You are the spouse of a chronic philanderer. After years of enduring one betrayal after the other, you’ve finally had enough. He begs you not to leave and promises once more that he will stop his tireless cheating. Only this time, he tells you that for this to happen, he will also put an end to all of his other irritating habits: leaving his socks lying around, leaving his whiskers in the sink, leaving the toiletseat up, etc.
As this person’s spouse, would you accept his word?
These questions are rhetorical: no employer and no spouse with an ounce of sense could fail to see these promises for the worthless gestures that they are.
A person who repeatedly failed to do the job for which he was hired is much more likely than not to find himself without a job. But even if, for some reason—like tenure, say, or his membership in a union—he isn’t fired, only the most wildly irrational of employers would think that if only this employee has more duties delegated to him will he then shape up.

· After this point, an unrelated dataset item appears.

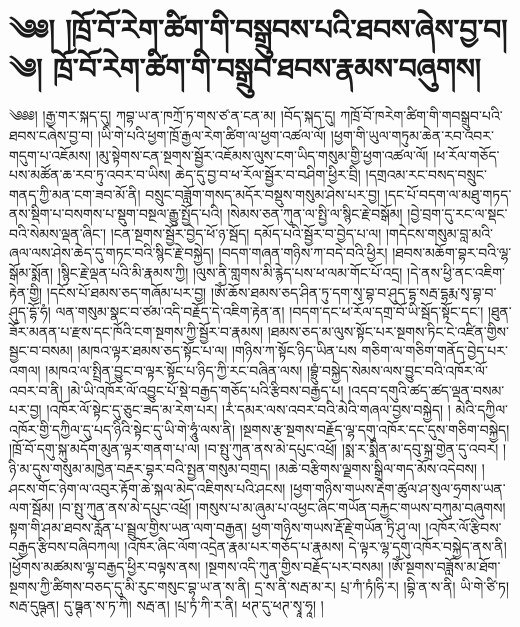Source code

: \chapter{༄༅། །ཁྲོ་བོ་རེག་ཚིག་གི་བསྒྲུབས་པའི་ཐབས་ཞེས་བྱ་བ། ༄། ཁྲོ་བོ་རེག་ཚིག་གི་བསྒྲུབ་ཐབས་རྣམས་བཞུགས། }༄༅༅། །རྒྱ་གར་སྐད་དུ། ཀབྷ་ཡ་ན་ཁཀྲོ་ཏ་གས་ཙ་ན་ངན་མ། །བོད་སྐད་དུ། ཀཁྲོ་བོ་ཁརེག་ཚིག་གི་གབསྒྲུབ་པའི་ཐབས་ངཞེས་བྱ་བ། །ཡི་གེ་པའི་ཕྱག་ཁྲོ་རྒྱལ་རེག་ཚིག་ལ་ཕྱག་འཚལ་ལོ། །ཕྱག་གི་ཡུལ་གཏུམ་ཆེན་རབ་འབར་གདུག་པ་འཇོམས། །མུ་སྟེགས་ངན་སྔགས་སྦྱོར་འཇོམས་ལུས་ངག་ཡིད་གསུམ་གྱི་ཕྱག་འཚལ་ལོ། །ཕ་རོལ་གཅོད་པས་མཚོན་ཆ་རབ་ཏུ་འབར་བ་ཡིས། ཆེད་དུ་བྱ་བ་ཕ་རོལ་སྦྱོར་བ་བཤིག་ཕྱིར་བྲི། །དགྲའམ་རང་བསད་བསྲུང་གནད་ཀྱི་མན་ངག་ཟབ་མོ་ནི། བསྲུང་བཟློག་གསད་མདོར་བསྡུས་གསུམ་ཤེས་པར་བྱ། །དང་པོ་བདག་ལ་མཐུ་གཏད་ནས་སྡིག་པ་བསགས་པ་སྡུག་བསྔལ་རྒྱུ་སྤྱོད་པའི། །སེམས་ཅན་ཀུན་ལ་སྤྱི་ལ་སྙིང་རྗེ་བསྒོམ། །བྱེ་བྲག་དུ་རང་ལ་སྡང་བའི་སེམས་ལྡན་ཞིང་། །ངན་སྔགས་སྦྱོར་བྱེད་ཕོ་ཉ་སྦོད། དམོད་པའི་སྦྱོར་བ་བྱེད་པ་ལ། །གདེངས་གསུམ་བླ་མའི་ཞལ་ལས་ཤེས་ཆེད་དུ་གཏང་བའི་སྙིང་རྗེ་བསྐྱེད། །བདག་གཞན་གཉིས་ཀ་བདེ་བའི་ཕྱིར། །ཐབས་མཆོག་བྷར་བའི་ལྷ་སྒོམ་སྨོན། །སྙིང་རྗེ་ལྡན་པའི་མི་རྣམས་ཀྱི། །ལུས་ནི་གླགས་མི་རྙེད་པས་ཕ་ལམ་གོང་པོ་འདྲ། །དེ་ནས་ཕྱི་ནང་འཇིག་རྟེན་གྱི། །དངོས་པོ་ཐམས་ཅད་གཞོམ་པར་བྱ། །ཨོཾ་ཆོས་ཐམས་ཅད་ཤིན་ཏུ་དག་སྭ་བྷ་བ་ཤུད་དྷ་སརྦ་དྷརྨ་སྭ་བྷ་བ་ཤུད་དྷོ་ཧཾ། ལན་གསུམ་སྣང་བ་ཙམ་འདི་བརྗོད་དེ་འཇིག་རྟེན་ན། །བདག་དང་ཕ་རོལ་དགྲ་བོ་ཡི་སྦོད་སྟོང་དང་། །ཐུན་ཟོར་མནན་པ་རྫས་དང་ཁོའི་ངག་སྔགས་ཀྱི་སྦྱོར་བ་རྣམས། །ཐམས་ཅད་མ་ལུས་སྟོང་པར་སྔགས་ཏིང་ངེ་འཛིན་གྱིས་སྦྱང་བ་བསམ། །མཁའ་ལྟར་ཐམས་ཅད་སྟོང་པ་ལ། །གཉིས་ཀ་སྟོང་ཉིད་ཡིན་པས གཅིག་ལ་གཅིག་གནོད་བྱེད་པར་འགལ། །མཁའ་ལ་སྤྲིན་བྱུང་བ་ལྟར་སྟོང་པ་ཉིད་ཀྱི་རང་བཞིན་ལས། །བྷྲུཾ་བསྐྱེད་སེམས་ལས་བྱུང་བའི་འཁོར་ལོ་འབར་བ་ནི། །མེ་ཡི་འཁོར་ལོ་འབྱུང་པོ་སྡེ་བརྒྱད་གཅོད་པའི་རྩིབས་བརྒྱད་པ། །འདབ་དགུའི་ཚད་ཚད་ལྡན་བསམ་པར་བྱ། །འཁོར་ལོ་སྟེང་དུ་ཅུང་ཟད་མ་རེག་པར། །རཾ་དམར་ལས་འབར་བའི་མེའི་གཞལ་བྱས་བསྐྱེད། ། མེའི་དཀྱིལ་འཁོར་གྱི་དཀྱིལ་དུ་པད་ཉིའི་སྟེང་དུ་ཡི་གེ་ཧཱུཾ་ལས་ནི། །སྔགས་རྩ་སྔགས་བརྗོད་ལྷ་དགུ་འཁོར་དང་དུས་གཅིག་བསྐྱེད། །ཁྲོ་བོ་དགུ་སྐུ་མདོག་མུན་ལྟར་གནག་པ་ལ། །བ་སྤུ་ཀུན་ནས་མེ་དཔུང་འཕྲོ། །སྨ་ར་སྨིན་མ་དབུ་སྐྲ་གྱེན་དུ་འབར། །ཉི་མ་དུས་གསུམ་མཁྱེན་བརྡར་བྷར་བའི་སྤྱན་གསུམ་བགྲད། །མཆེ་བརྩིགས་ལྗགས་སྒྲིལ་གད་མོས་འདེབས། །ཤངས་གོང་ཉེག་ལ་འབུར་རྟོག་ཆེ་སྐལ་མེད་འཇིགས་པའི་ཤངས། །ཕྱག་གཉིས་གཡས་རྡེག་ཚུལ་ཤ་སུལ་ཧྲགས་ཡན་ལག་སྦོམ། །བ་སྤུ་ཀུན་ནས་མེ་དཔུང་འཕྲོ། །གསུས་པ་མ་ཞུམ་པ་འཕྱང་ཞིང་གཡོན་བརྐྱང་གཡས་བཀུམ་བཞུགས། སྟག་གི་ཤམ་ཐབས་རློན་པ་སྦྲུལ་གྱིས་ཡན་ལག་བརྒྱན། ཕྱག་གཉིས་གཡས་རྡོ་རྗེ་གཡོན་ཏྲི་ཤུ་ལ། །འཁོར་ལོ་རྩིབས་བརྒྱད་རྩིབས་བཞིབཀལ། །འཁོར་ཞིང་ལོག་འདྲེན་རྣམ་པར་གཅོད་པ་རྣམས། དེ་ལྟར་ལྷ་དགུ་འཁོར་བསྐྱེད་ནས་ནི། །ཕྱོགས་མཚམས་ལྷ་བརྒྱད་ཕྱིར་བལྟས་ནས། །སྔགས་འདི་ཀུན་གྱིས་བརྗོད་པར་བསམ། །ཨོཾ་སྔགས་བཟློས་མ་ཐོག་སྔགས་ཀྱི་ཚིགས་བཅད་དུ་མི་རུང་གསུང་བྷ་ཡ་ན་ས་ནི། དྲ་ས་ནི་སརྦ་མ་ར། པྲ་ཀཾ་ཏཾ།ཧི་ར། །བྷི་ན་ས་ནི། ཡི་གེ་ཙི་ཏ། སརྦ་དུཥྚན། དུ་ཋྚན་ས་ཏ་ཀི། སརྦ་ན། །པྲ་ཏཾ་ཀི་ར་ནི། ཕཊ་དུ་ཕཊ་སྭཱ་ཧཱ། །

And while a spouse may stay with her cheating spouse even as he continues to cheat, there is no one so foolish to think that if only he devotes himself to discharging more of the obligations that he has heretofore violated will he then discharge this one obligation.
“Fool me once, shame on you; fool me twice, shame on me.” In our private relationships, there are fewer statements that more resonate with us than this. When it comes to our relationship with our government, however, it is as if its meaning was utterly alien to us.
When those in the federal government advocate, as they now do once more, on behalf of amnesty, they are like the derelict employee and the philanderer from these examples.
Our government is useless if it doesn’t secure our nation’s borders. This task is one of the few responsibilities that the United States Constitution assigns to it, a duty that it has failed miserably to execute. So, because the government hasn’t done its job, because it hasn’t honored its promise to protect its citizens, we now have what our government assures us is an untenable situation, a crisis that demands immediate attention:
At a minimum, 11 million illegal aliens are living in our midst.
What should be done? Our office holders from both parties, from Barack Obama to Marco Rubio, tell us that these millions of people who entered America illegally and, thus, broke a number of other laws since their arrival, must now be placed on a “pathway to citizenship.”
They must be granted amnesty. They must be permitted to stay here.
Read: our elected representatives failed to avail themselves of the endless opportunities that they’ve had to keep their promise and now the rest of us are told that we have to deal with the consequences of their abdication of duty—irrespective of the costs.
Yet there is more.
Not only do we have to suffer the effects of our representatives’ refusal to do the one thing that they pledged to do. We are now told that the only remedy available for reducing this damage is one that they have already tried before, back in 1986, a “solution” that actually—and predictably—added to the damage.
But this isn’t the worst of it.
As it turns out, things aren’t looking all that bleak after all, to hear our amnesty apologists in Washington D.C. tell it. Never again will Americans have to worry about this illegal immigration thing. Never again will they have to worry about the government doing its job and securing the borders. What will make the future different from the past is that in the future, the government won’t have to worry about fulfilling just this job. It will now have this job and a whole lot of other jobs to do.
The same federal government that couldn’t just secure America’s borders before is now promising us that it will be able to do this much and everything else that is contained in this latest rendition of “comprehensive immigration reform.”
Anyone who buys this is a sucker.
Fool me once, shame on you. Fool me twice, shame on me.
And shame on the federal government that never seems to tire of trying to fool the American citizen—particularly when it comes to the issue of amnesty.